10.3904/kjim.2010.25.3.309
- Author:
Sungsoo KIM
1
;
Inseon S CHOI
;
Yeon Joo KIM
;
Chang Seong KIM
;
Eui Ryoung HAN
;
Dong Jin PARK
;
Dae Eun KIM
Author Information
1. Department of Allergy, Chonnam National University Medical School and Research Institute of Medical Sciences, Gwangju, Korea. ischoi@chonnam.ac.kr
- Publication Type:Original Article
- Keywords:
Asthma, aspirin-induced;
Methacholine;
Bronchial reactivity
- MeSH:
Administration, Inhalation;
Adolescent;
Adult;
Aspirin/*administration & dosage/*adverse effects;
Asthma/*physiopathology;
Asthma, Aspirin-Induced/etiology/physiopathology;
Bronchial Hyperreactivity/physiopathology;
Bronchial Provocation Tests;
Drug Hypersensitivity/etiology/physiopathology;
Female;
Humans;
Male;
Methacholine Chloride/*administration & dosage;
Retrospective Studies;
Young Adult
- From:The Korean Journal of Internal Medicine
2010;25(3):309-316
- CountryRepublic of Korea
- Language:English
-
Abstract:
BACKGROUND/AIMS: Many patients with aspirin-induced asthma have severe methacholine airway hyperresponsiveness (AHR), suggesting a relationship between aspirin and methacholine in airway response. This study was performed to determine whether methacholine AHR affects the response of asthmatics to inhaled aspirin. METHODS: The clinical records of 207 asthmatic patients who underwent inhalation challenges with both aspirin and methacholine were reviewed retrospectively. An oral aspirin challenge was performed in patients with a negative inhalation response. The bronchial reactivity index (BRindex) was calculated from the percent decrease in lung function divided by the last dose of the stimulus. RESULTS: Forty-one (20.9%) and 14 (7.1%) patients showed a positive response to aspirin following an inhalation and oral challenge, respectively. Only 24.3 and 14.3% of the responders had a history of aspirin intolerance, respectively. The methacholine BRindex was significantly higher in the inhalation responders (1.46 +/- 0.02) than in the oral responders (1.36 +/- 0.03, p < 0.01) and in non-responders (n = 141, 1.37 +/- 0.01, p < 0.001). The aspirin BRindex was significantly correlated with the methacholine BRindex (r = 0.270, p < 0.001).

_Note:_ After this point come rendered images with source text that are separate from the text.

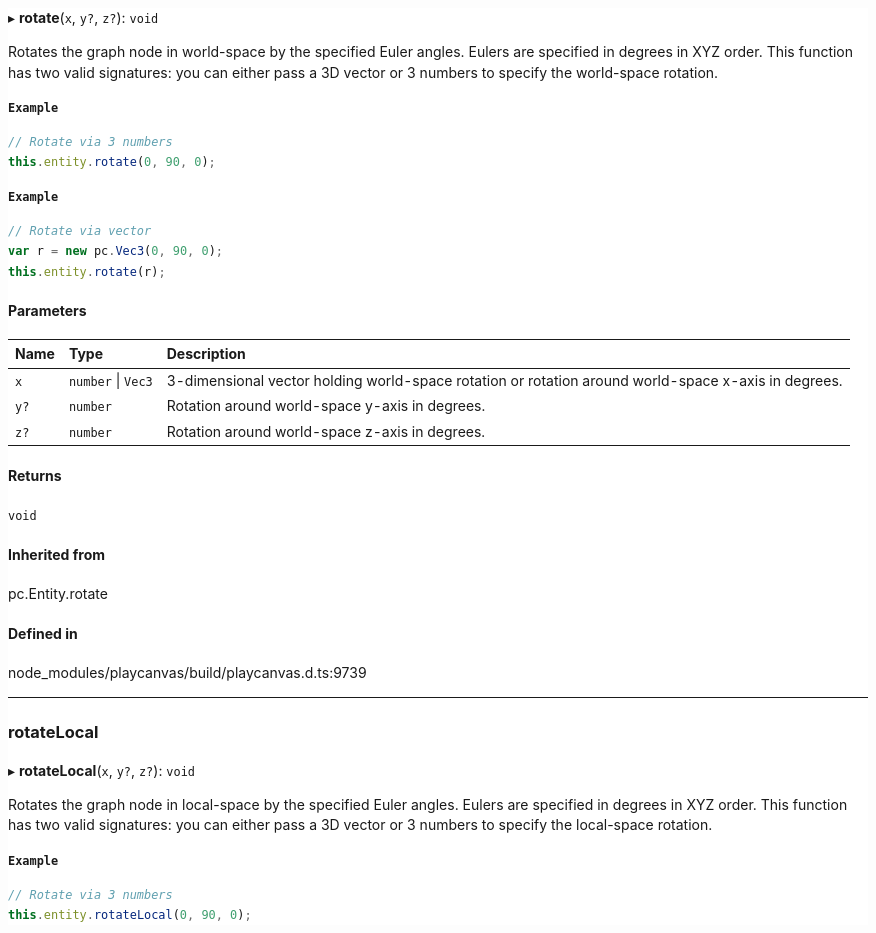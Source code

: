 ▸ **rotate**(`x`, `y?`, `z?`): `void`

Rotates the graph node in world-space by the specified Euler angles. Eulers are specified in
degrees in XYZ order. This function has two valid signatures: you can either pass a 3D
vector or 3 numbers to specify the world-space rotation.

**`Example`**

```ts
// Rotate via 3 numbers
this.entity.rotate(0, 90, 0);
```

**`Example`**

```ts
// Rotate via vector
var r = new pc.Vec3(0, 90, 0);
this.entity.rotate(r);
```

#### Parameters

| Name | Type | Description |
| :------ | :------ | :------ |
| `x` | `number` \| `Vec3` | 3-dimensional vector holding world-space rotation or rotation around world-space x-axis in degrees. |
| `y?` | `number` | Rotation around world-space y-axis in degrees. |
| `z?` | `number` | Rotation around world-space z-axis in degrees. |

#### Returns

`void`

#### Inherited from

pc.Entity.rotate

#### Defined in

node_modules/playcanvas/build/playcanvas.d.ts:9739

___

### rotateLocal

▸ **rotateLocal**(`x`, `y?`, `z?`): `void`

Rotates the graph node in local-space by the specified Euler angles. Eulers are specified in
degrees in XYZ order. This function has two valid signatures: you can either pass a 3D
vector or 3 numbers to specify the local-space rotation.

**`Example`**

```ts
// Rotate via 3 numbers
this.entity.rotateLocal(0, 90, 0);
```
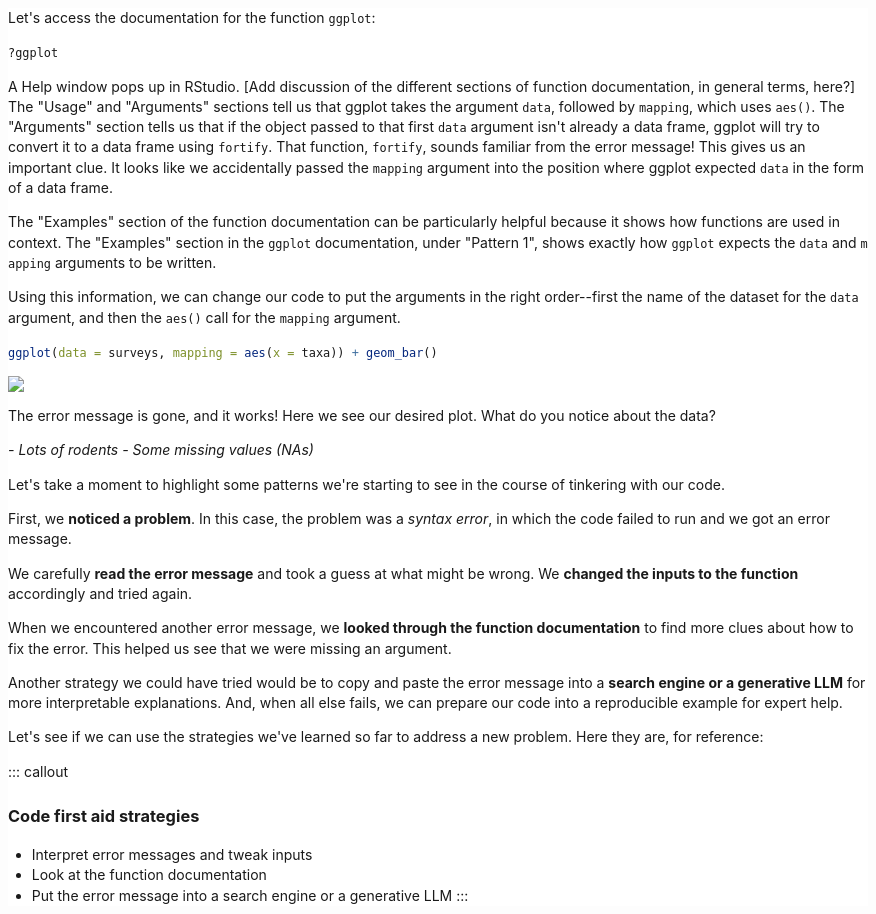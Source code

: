 Let's access the documentation for the function `ggplot`: 


``` r
?ggplot
```

A Help window pops up in RStudio. [Add discussion of the different sections of function documentation, in general terms, here?] The "Usage" and "Arguments" sections tell us that ggplot takes the argument `data`, followed by `mapping`, which uses `aes()`. The "Arguments" section tells us that if the object passed to that first `data` argument isn't already a data frame, ggplot will try to convert it to a data frame using `fortify`. That function, `fortify`, sounds familiar from the error message! This gives us an important clue. It looks like we accidentally passed the `mapping` argument into the position where ggplot expected `data` in the form of a data frame.

The "Examples" section of the function documentation can be particularly helpful because it shows how functions are used in context. The "Examples" section in the `ggplot` documentation, under "Pattern 1", shows exactly how `ggplot` expects the `data` and `mapping` arguments to be written.

Using this information, we can change our code to put the arguments in the right order--first the name of the dataset for the `data` argument, and then the `aes()` call for the `mapping` argument.


``` r
ggplot(data = surveys, mapping = aes(x = taxa)) + geom_bar()
```

<img src="fig/2-identify-the-problem-rendered-unnamed-chunk-6-1.png" style="display: block; margin: auto;" />

The error message is gone, and it works! Here we see our desired plot. What do you notice about the data?

*- Lots of rodents*
*- Some missing values (NAs)*

Let's take a moment to highlight some patterns we're starting to see in the course of tinkering with our code.

First, we **noticed a problem**. In this case, the problem was a *syntax error*, in which the code failed to run and we got an error message.

We carefully **read the error message** and took a guess at what might be wrong. We **changed the inputs to the function** accordingly and tried again.

When we encountered another error message, we **looked through the function documentation** to find more clues about how to fix the error. This helped us see that we were missing an argument.

Another strategy we could have tried would be to copy and paste the error message into a **search engine or a generative LLM** for more interpretable explanations. And, when all else fails, we can prepare our code into a reproducible example for expert help.

Let's see if we can use the strategies we've learned so far to address a new problem. Here they are, for reference:

::: callout
### Code first aid strategies

- Interpret error messages and tweak inputs
- Look at the function documentation
- Put the error message into a search engine or a generative LLM
:::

Three of four patients who received the oral challenge, despite a positive inhalation test, showed negative responses to the oral challenge. Two of these patients had severe AHR. CONCLUSIONS: A considerable number of asthmatic patients with no history of aspirin intolerance responded to the inhalation aspirin challenge. The airway response to aspirin was significantly correlated with methacholine-AHR, and a false-positive response to aspirin inhalation test seemed to occur primarily in patients with severe AHR.